Why Full Coverage Is Required
If you paid cash for your car or you've paid off the loan, you own it. Liability is the only insurance coverage you have to carry by law in most states. But if you financed, your auto lender isn't concerned about the other driver or that he might sue you personally for damages because you don't have enough liability coverage in place.
Your lender cares only about the car you're driving, so you typically must carry comprehensive and collision coverage in addition to liability insurance. If your vehicle is destroyed, this extra coverage pays off your loan. If your car is damaged, the coverage pays for repairs. Check your loan documents to find out if and how much of this insurance you're obligated to carry.
Consider Gap Coverage
Some lenders require drivers to carry gap insurance as well. Even if your lender doesn't, it might be a good idea. Gap coverage makes up the difference between your car's value and your loan balance if the vehicle is totaled. Some cars depreciate at a rapid clip, so you might find you owe more than your vehicle is worth.
Collision and comprehensive coverage pay the car's value, not necessarily what you still owe on the car. If the loan is more than the value, gap insurance pays the difference -- something you'd be responsible for paying out of pocket without this extra coverage.

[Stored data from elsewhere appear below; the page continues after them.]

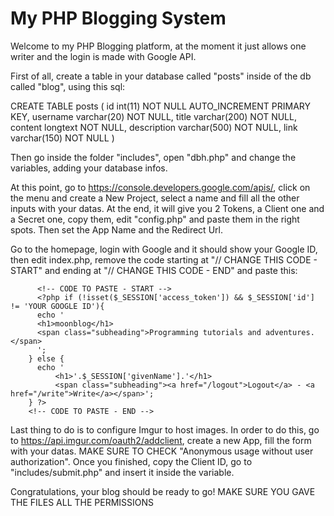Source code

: # My PHP Blogging System

Welcome to my PHP Blogging platform, at the moment it just allows one writer and the login is made with Google API.

First of all, create a table in your database called "posts" inside of the db called "blog", using this sql:

CREATE TABLE posts (
  id int(11) NOT NULL AUTO_INCREMENT PRIMARY KEY,
  username varchar(20) NOT NULL,
  title varchar(200) NOT NULL,
  content longtext NOT NULL,
  description varchar(500) NOT NULL,
  link varchar(150) NOT NULL
)

Then go inside the folder "includes", open "dbh.php" and change the variables, adding your database infos.

At this point, go to https://console.developers.google.com/apis/, click on the menu and create a New Project, select a name and fill all the other inputs with your datas.
At the end, it will give you 2 Tokens, a Client one and a Secret one, copy them, edit "config.php" and paste them in the right spots.
Then set the App Name and the Redirect Url.

Go to the homepage, login with Google and it should show your Google ID, then edit index.php, remove the code starting at
"// CHANGE THIS CODE - START" and ending at "// CHANGE THIS CODE - END" and paste this:

          <!-- CODE TO PASTE - START -->
          <?php if (!isset($_SESSION['access_token']) && $_SESSION['id'] != 'YOUR GOOGLE ID'){
          echo '
          <h1>moonblog</h1>
          <span class="subheading">Programming tutorials and adventures.</span>
          ';
        } else {
          echo '
              <h1>'.$_SESSION['givenName'].'</h1>
              <span class="subheading"><a href="/logout">Logout</a> - <a href="/write">Write</a></span>';
        } ?>
        <!-- CODE TO PASTE - END -->

Last thing to do is to configure Imgur to host images. In order to do this, go to https://api.imgur.com/oauth2/addclient, create a new App, fill the form with your datas. MAKE SURE TO CHECK "Anonymous usage without user authorization". Once you finished, copy the Client ID, go to "includes/submit.php" and insert it inside the variable.

Congratulations, your blog should be ready to go! MAKE SURE YOU GAVE THE FILES ALL THE PERMISSIONS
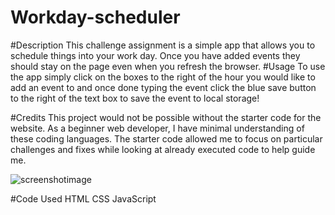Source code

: # Workday-scheduler

#Description
This challenge assignment is a simple app that allows you to schedule things into your work day. Once you have added events they should stay on the page even when you refresh the browser.
#Usage
To use the app simply click on the boxes to the right of the hour you would like to add an event to and once done typing the event click the blue save button to the right of the text box to save the event to local storage!

#Credits
This project would not be possible without the starter code for the website. As a beginner web developer, I have minimal understanding of these coding languages. The starter code allowed me to focus on particular challenges and fixes while looking at already executed code to help guide me.


![screenshotimage](https://user-images.githubusercontent.com/111473151/215247824-37ccab10-0925-4d2d-aa0b-b9615e85eb49.PNG)

#Code Used
HTML CSS JavaScript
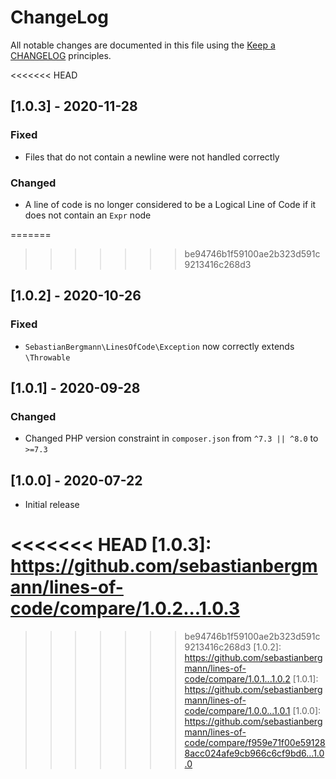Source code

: # ChangeLog

All notable changes are documented in this file using the [Keep a CHANGELOG](https://keepachangelog.com/) principles.

<<<<<<< HEAD
## [1.0.3] - 2020-11-28

### Fixed

* Files that do not contain a newline were not handled correctly

### Changed

* A line of code is no longer considered to be a Logical Line of Code if it does not contain an `Expr` node

=======
>>>>>>> be94746b1f59100ae2b323d591c9213416c268d3
## [1.0.2] - 2020-10-26

### Fixed

* `SebastianBergmann\LinesOfCode\Exception` now correctly extends `\Throwable`

## [1.0.1] - 2020-09-28

### Changed

* Changed PHP version constraint in `composer.json` from `^7.3 || ^8.0` to `>=7.3`

## [1.0.0] - 2020-07-22

* Initial release

<<<<<<< HEAD
[1.0.3]: https://github.com/sebastianbergmann/lines-of-code/compare/1.0.2...1.0.3
=======
>>>>>>> be94746b1f59100ae2b323d591c9213416c268d3
[1.0.2]: https://github.com/sebastianbergmann/lines-of-code/compare/1.0.1...1.0.2
[1.0.1]: https://github.com/sebastianbergmann/lines-of-code/compare/1.0.0...1.0.1
[1.0.0]: https://github.com/sebastianbergmann/lines-of-code/compare/f959e71f00e591288acc024afe9cb966c6cf9bd6...1.0.0
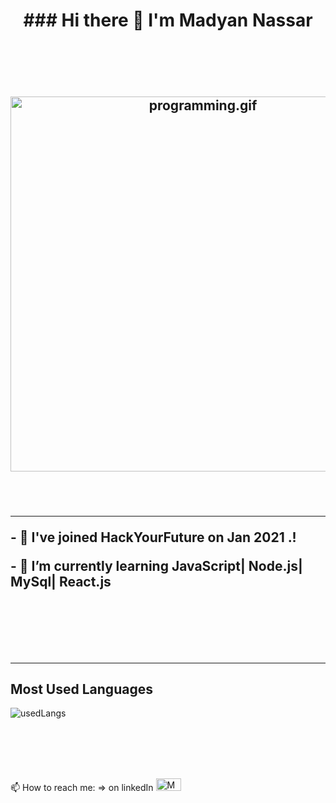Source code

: <h1 align="center">### Hi there 👋 I'm Madyan Nassar</h1>
<h2 align="center"> 
  <br><br><br>
  
  <img src="https://bhutandeveloper.com/wp-content/uploads/2020/05/website.gif" alt="programming.gif" width="600px">
<!--
**MadyanNassar/MadyanNassar** is a ✨ _special_ ✨ repository because its `README.md` (this file) appears on your GitHub profile.
-->
  <br><br><br>

<hr>

<p align="left">- 🔭 I've joined HackYourFuture on Jan 2021 .! </p>
<p align="left"> - 🌱 I’m currently learning JavaScript| Node.js| MySql| React.js </p>

<!--- 👯 I’m looking to collaborate on ...-->
<!--- 💬 Ask me about ...-->
<!--- 😄 Pronouns: ...-->
<!--- ⚡ Fun fact: ...-->
  <br><br><br>
  <hr>
  <h2> Most Used Languages </h2>
<img align="center" src="https://github-readme-stats.vercel.app/api/top-langs?username=MadyanNassar" alt="usedLangs" />

<br>  <br><br><br>



📫 How to reach me: => on linkedIn <a href="https://www.linkedin.com/in/madyan-nassar/" target="blank"><img src="https://img.flaticon.com/icons/png/512/174/174857.png?size=1200x630f&pad=10,10,10,10&ext=png&bg=FFFFFFFF" alt="MadyanNassarLinkedIn" height="20px" width="40x"> <br>
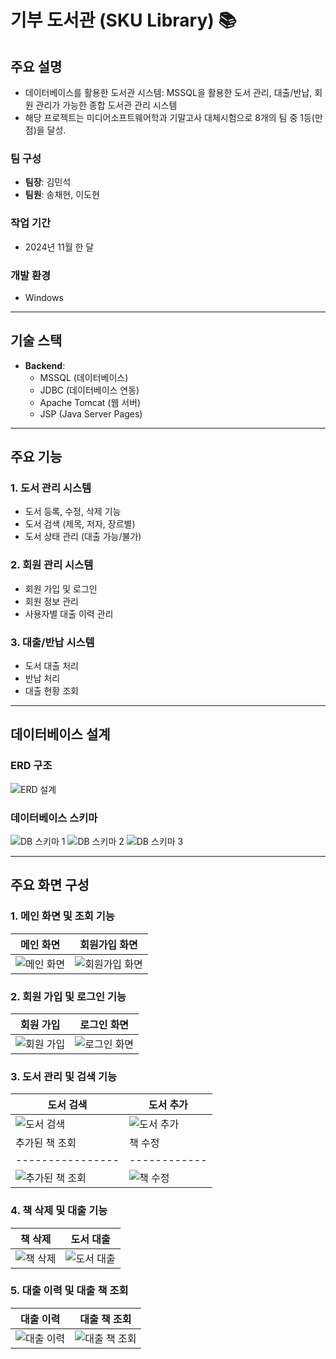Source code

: # 기부 도서관 (SKU Library) 📚

## 주요 설명
- 데이터베이스를 활용한 도서관 시스템: MSSQL을 활용한 도서 관리, 대출/반납, 회원 관리가 가능한 종합 도서관 관리 시스템
- 해당 프로젝트는 미디어소프트웨어학과 기말고사 대체시험으로 8개의 팀 중 1등(만점)을 달성.

### 팀 구성
- **팀장**: 김민석
- **팀원**: 송채현, 이도현

### 작업 기간
- 2024년 11월 한 달

### 개발 환경
- Windows

---

## 기술 스택
- **Backend**:
  - MSSQL (데이터베이스)
  - JDBC (데이터베이스 연동)
  - Apache Tomcat (웹 서버)
  - JSP (Java Server Pages)

---

## 주요 기능

### 1. 도서 관리 시스템
- 도서 등록, 수정, 삭제 기능
- 도서 검색 (제목, 저자, 장르별)
- 도서 상태 관리 (대출 가능/불가)

### 2. 회원 관리 시스템
- 회원 가입 및 로그인
- 회원 정보 관리
- 사용자별 대출 이력 관리

### 3. 대출/반납 시스템
- 도서 대출 처리
- 반납 처리
- 대출 현황 조회

---

## 데이터베이스 설계

### ERD 구조
![ERD 설계](https://github.com/user-attachments/assets/c45b4547-efb8-4b18-a0ed-41eeddc08e39)

### 데이터베이스 스키마
![DB 스키마 1](https://github.com/user-attachments/assets/06571362-2d76-4377-8780-cad53eb15bc3)
![DB 스키마 2](https://github.com/user-attachments/assets/cd9a1198-ec35-4172-b269-ea73cd46ac60)
![DB 스키마 3](https://github.com/user-attachments/assets/5b6c0850-3eec-4964-b153-c933f3ef33ce)

---

## 주요 화면 구성

### 1. 메인 화면 및 조회 기능
| 메인 화면 | 회원가입 화면 |
|-----------|----------------|
| ![메인 화면](https://github.com/user-attachments/assets/6bf7c99f-46b6-46cb-b554-8b1080ed4b26) | ![회원가입 화면](https://github.com/user-attachments/assets/signup.jpg) |

### 2. 회원 가입 및 로그인 기능
| 회원 가입 | 로그인 화면 |
|-----------|--------------|
| ![회원 가입](https://github.com/user-attachments/assets/55ce6f97-dbd3-4ad5-b0ed-7c1a83b7070b) | ![로그인 화면](https://github.com/user-attachments/assets/55ce6f97-dbd3-4ad5-b0ed-7c1a83b7070b) |

### 3. 도서 관리 및 검색 기능
| 도서 검색 | 도서 추가 |
|-----------|------------|
| ![도서 검색](https://github.com/user-attachments/assets/748f684b-d80c-407f-a719-de0b5e57dab1) | ![도서 추가](https://github.com/user-attachments/assets/e2a93ad7-d971-4eb7-bd1c-c6a7af601108) |
| 추가된 책 조회 | 책 수정 |
|----------------|------------|
| ![추가된 책 조회](https://github.com/user-attachments/assets/63eab0bb-17d7-4e97-8026-0aa6cbeb5bbc) | ![책 수정](https://github.com/user-attachments/assets/ca1c4ed8-b6e5-4ffa-b266-b99208332088) |

### 4. 책 삭제 및 대출 기능
| 책 삭제 | 도서 대출 |
|---------|-----------|
| ![책 삭제](https://github.com/user-attachments/assets/4dc13413-bb3b-4e37-8e29-e27aac794893) | ![도서 대출](https://github.com/user-attachments/assets/e2b428c1-3406-42b1-a526-14b90fd9bbad) |

### 5. 대출 이력 및 대출 책 조회
| 대출 이력 | 대출 책 조회 |
|-----------|--------------|
| ![대출 이력](https://github.com/user-attachments/assets/98e2ef43-6e9d-4ad4-8728-3ac484ac6545) | ![대출 책 조회](https://github.com/user-attachments/assets/57a86683-caf0-4305-b670-8196e227d8c9) |
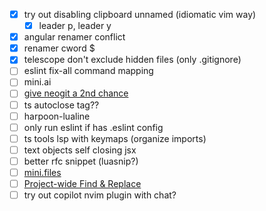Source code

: - [x] try out disabling clipboard unnamed (idiomatic vim way)
    - [x] leader p, leader y
- [x] angular renamer conflict
- [x] renamer cword $ 
- [x] telescope don't exclude hidden files (only .gitignore)
- [ ] eslint fix-all command mapping
- [ ] mini.ai
- [ ] [give neogit a 2nd chance](https://youtu.be/K-FKqXj8BAQ?si=Cib9z0amymk03kr5)
- [ ] ts autoclose tag??
- [ ] harpoon-lualine
- [ ] only run eslint if has .eslint config
- [ ] ts tools lsp with keymaps (organize imports)
- [ ] text objects self closing jsx
- [ ] better rfc snippet (luasnip?)
- [ ] [mini.files](https://www.reddit.com/r/neovim/s/cHNGz8iwxI)
- [ ] [Project-wide Find & Replace](https://www.reddit.com/r/neovim/comments/1aox1us/comment/kq2f6t8/?utm_source=share&utm_medium=web2x&context=3)
- [ ] try out copilot nvim plugin with chat?
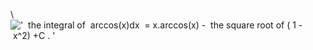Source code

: \\
!['  the integral of  arccos(x)dx  = x.arccos(x) -  the square root of ( 1 - x\^2) +C . '](../dictionary/equation_images/3979.1..png)
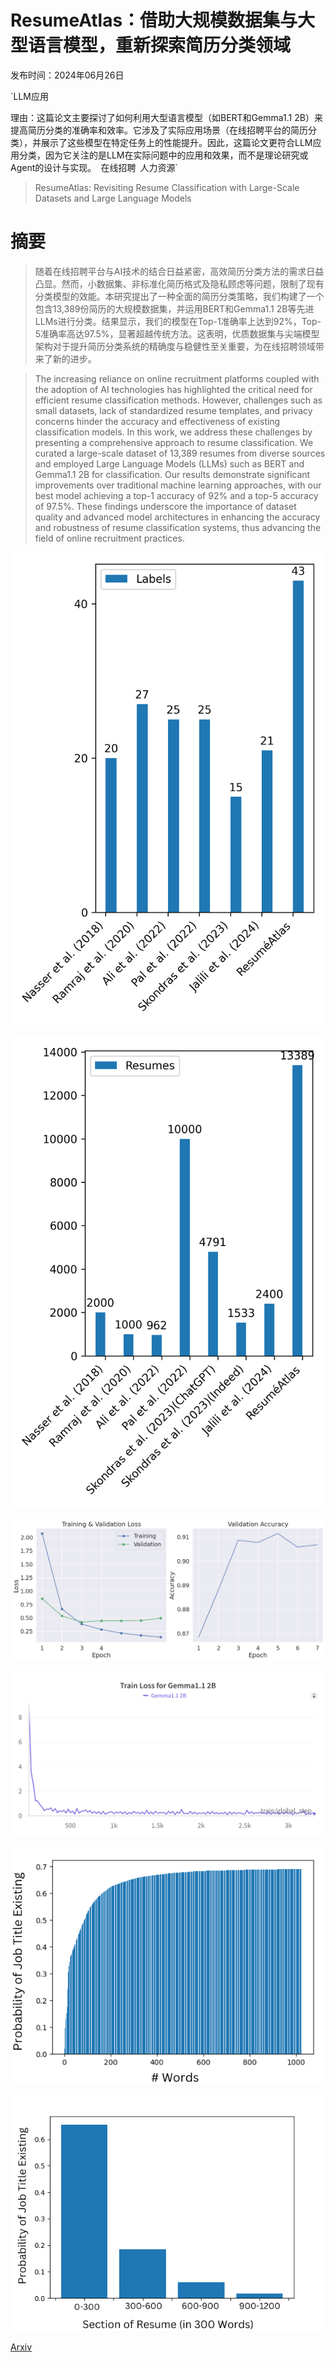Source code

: # ResumeAtlas：借助大规模数据集与大型语言模型，重新探索简历分类领域

发布时间：2024年06月26日

`LLM应用

理由：这篇论文主要探讨了如何利用大型语言模型（如BERT和Gemma1.1 2B）来提高简历分类的准确率和效率。它涉及了实际应用场景（在线招聘平台的简历分类），并展示了这些模型在特定任务上的性能提升。因此，这篇论文更符合LLM应用分类，因为它关注的是LLM在实际问题中的应用和效果，而不是理论研究或Agent的设计与实现。` `在线招聘` `人力资源`

> ResumeAtlas: Revisiting Resume Classification with Large-Scale Datasets and Large Language Models

# 摘要

> 随着在线招聘平台与AI技术的结合日益紧密，高效简历分类方法的需求日益凸显。然而，小数据集、非标准化简历格式及隐私顾虑等问题，限制了现有分类模型的效能。本研究提出了一种全面的简历分类策略，我们构建了一个包含13,389份简历的大规模数据集，并运用BERT和Gemma1.1 2B等先进LLMs进行分类。结果显示，我们的模型在Top-1准确率上达到92%，Top-5准确率高达97.5%，显著超越传统方法。这表明，优质数据集与尖端模型架构对于提升简历分类系统的精确度与稳健性至关重要，为在线招聘领域带来了新的进步。

> The increasing reliance on online recruitment platforms coupled with the adoption of AI technologies has highlighted the critical need for efficient resume classification methods. However, challenges such as small datasets, lack of standardized resume templates, and privacy concerns hinder the accuracy and effectiveness of existing classification models. In this work, we address these challenges by presenting a comprehensive approach to resume classification. We curated a large-scale dataset of 13,389 resumes from diverse sources and employed Large Language Models (LLMs) such as BERT and Gemma1.1 2B for classification. Our results demonstrate significant improvements over traditional machine learning approaches, with our best model achieving a top-1 accuracy of 92\% and a top-5 accuracy of 97.5\%. These findings underscore the importance of dataset quality and advanced model architectures in enhancing the accuracy and robustness of resume classification systems, thus advancing the field of online recruitment practices.

![ResumeAtlas：借助大规模数据集与大型语言模型，重新探索简历分类领域](../../../paper_images/2406.18125/num_labels.png)

![ResumeAtlas：借助大规模数据集与大型语言模型，重新探索简历分类领域](../../../paper_images/2406.18125/num_resumes.png)

![ResumeAtlas：借助大规模数据集与大型语言模型，重新探索简历分类领域](../../../paper_images/2406.18125/bert.png)

![ResumeAtlas：借助大规模数据集与大型语言模型，重新探索简历分类领域](../../../paper_images/2406.18125/gemma.png)

![ResumeAtlas：借助大规模数据集与大型语言模型，重新探索简历分类领域](../../../paper_images/2406.18125/title-per-words.png)

![ResumeAtlas：借助大规模数据集与大型语言模型，重新探索简历分类领域](../../../paper_images/2406.18125/probability-per-section.png)

[Arxiv](https://arxiv.org/abs/2406.18125)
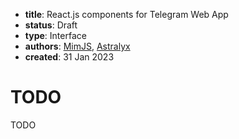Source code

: - **title**: React.js components for Telegram Web App
- **status**: Draft
- **type**: Interface
- **authors**: [MimJS](https://github.com/mimjs), [Astralyx](https://github.com/astralyx-dev)
- **created**: 31 Jan 2023

# TODO

TODO
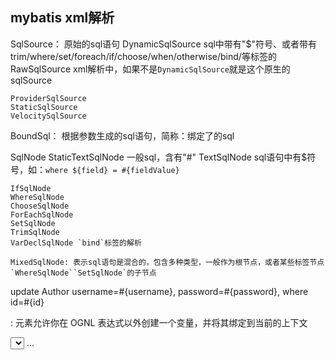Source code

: ## mybatis xml解析


SqlSource： 原始的sql语句
	DynamicSqlSource  sql中带有"$"符号、或者带有trim/where/set/foreach/if/choose/when/otherwise/bind/等标签的
	RawSqlSource xml解析中，如果不是`DynamicSqlSource`就是这个原生的sqlSource
	
	ProviderSqlSource
	StaticSqlSource
	VelocitySqlSource
	
	
BoundSql： 根据参数生成的sql语句，简称：绑定了的sql


SqlNode
	StaticTextSqlNode  一般sql，含有"#"
	TextSqlNode sql语句中有$符号，如：`where ${field} = #{fieldValue}`
	
	IfSqlNode
	WhereSqlNode
	ChooseSqlNode
	ForEachSqlNode
	SetSqlNode
	TrimSqlNode  
	VarDeclSqlNode `bind`标签的解析
	
	MixedSqlNode: 表示sql语句是混合的，包含多种类型，一般作为根节点，或者某些标签节点`WhereSqlNode``SetSqlNode`的子节点


<update id="updateAuthorIfNecessary" parameterType="org.apache.ibatis.domain.blog.Author">
    update Author
    <set>
      <if test="username != null">username=#{username},</if>
      <if test="password != null">password=#{password},</if>
    </set>
    where id=#{id}
</update>
 
 
 
 <bind>: 元素允许你在 OGNL 表达式以外创建一个变量，并将其绑定到当前的上下文
 
 <select id="selectBlogsLike" resultType="Blog">
  <bind name="pattern" value="'%' + _parameter.getTitle() + '%'" />
  SELECT * FROM BLOG
  WHERE title LIKE #{pattern}
</select>

 
<trim prefix="WHERE" prefixOverrides="AND |OR ">
  ...
</trim>













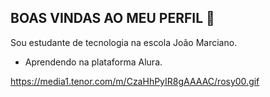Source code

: ## BOAS VINDAS AO MEU PERFIL 💙

Sou estudante de tecnologia na escola João Marciano.

- Aprendendo na plataforma Alura.

https://media1.tenor.com/m/CzaHhPyIR8gAAAAC/rosy00.gif
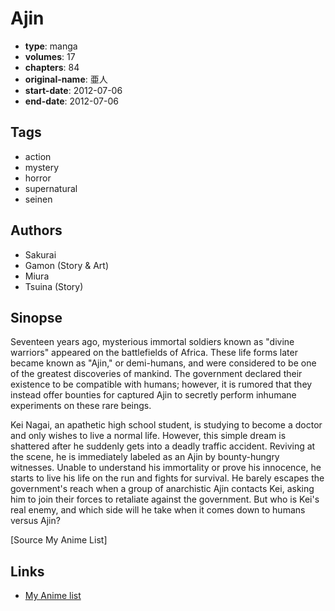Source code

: # Ajin

-   **type**: manga
-   **volumes**: 17
-   **chapters**: 84
-   **original-name**: 亜人
-   **start-date**: 2012-07-06
-   **end-date**: 2012-07-06

## Tags

-   action
-   mystery
-   horror
-   supernatural
-   seinen

## Authors

-   Sakurai
-   Gamon (Story & Art)
-   Miura
-   Tsuina (Story)

## Sinopse

Seventeen years ago, mysterious immortal soldiers known as "divine warriors" appeared on the battlefields of Africa. These life forms later became known as "Ajin," or demi-humans, and were considered to be one of the greatest discoveries of mankind. The government declared their existence to be compatible with humans; however, it is rumored that they instead offer bounties for captured Ajin to secretly perform inhumane experiments on these rare beings.

Kei Nagai, an apathetic high school student, is studying to become a doctor and only wishes to live a normal life. However, this simple dream is shattered after he suddenly gets into a deadly traffic accident. Reviving at the scene, he is immediately labeled as an Ajin by bounty-hungry witnesses. Unable to understand his immortality or prove his innocence, he starts to live his life on the run and fights for survival. He barely escapes the government's reach when a group of anarchistic Ajin contacts Kei, asking him to join their forces to retaliate against the government. But who is Kei's real enemy, and which side will he take when it comes down to humans versus Ajin?

[Source My Anime List]

## Links

-   [My Anime list](https://myanimelist.net/manga/49865/Ajin)
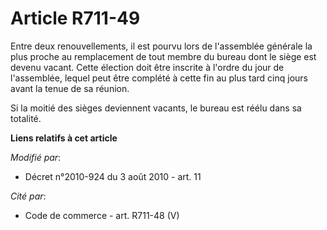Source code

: # Article R711-49

Entre deux renouvellements, il est pourvu lors de l'assemblée générale la plus proche au remplacement de tout membre du
bureau dont le siège est devenu vacant. Cette élection doit être inscrite à l'ordre du jour de l'assemblée, lequel peut être
complété à cette fin au plus tard cinq jours avant la tenue de sa réunion. 

Si la moitié des sièges deviennent vacants, le bureau est réélu dans sa totalité.

**Liens relatifs à cet article**

_Modifié par_:

  - Décret n°2010-924 du 3 août 2010 - art. 11

_Cité par_:

  - Code de commerce - art. R711-48 (V)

If You Don’t Carry Full Coverage
If you don't carry the coverage required by the terms of the loan contract you signed, your lender has a couple of options. It can place physical damage insurance on the car for you, called single interest or force placed coverage. This would probably cost you a lot more than if you paid for full coverage on your own, and it's typically added to your loan balance.
Another possibility is the lender might repossess your car. If your loan contract states you must carry full coverage and you don't, you're in default of its terms, and this gives the lender the right to take possession of your auto.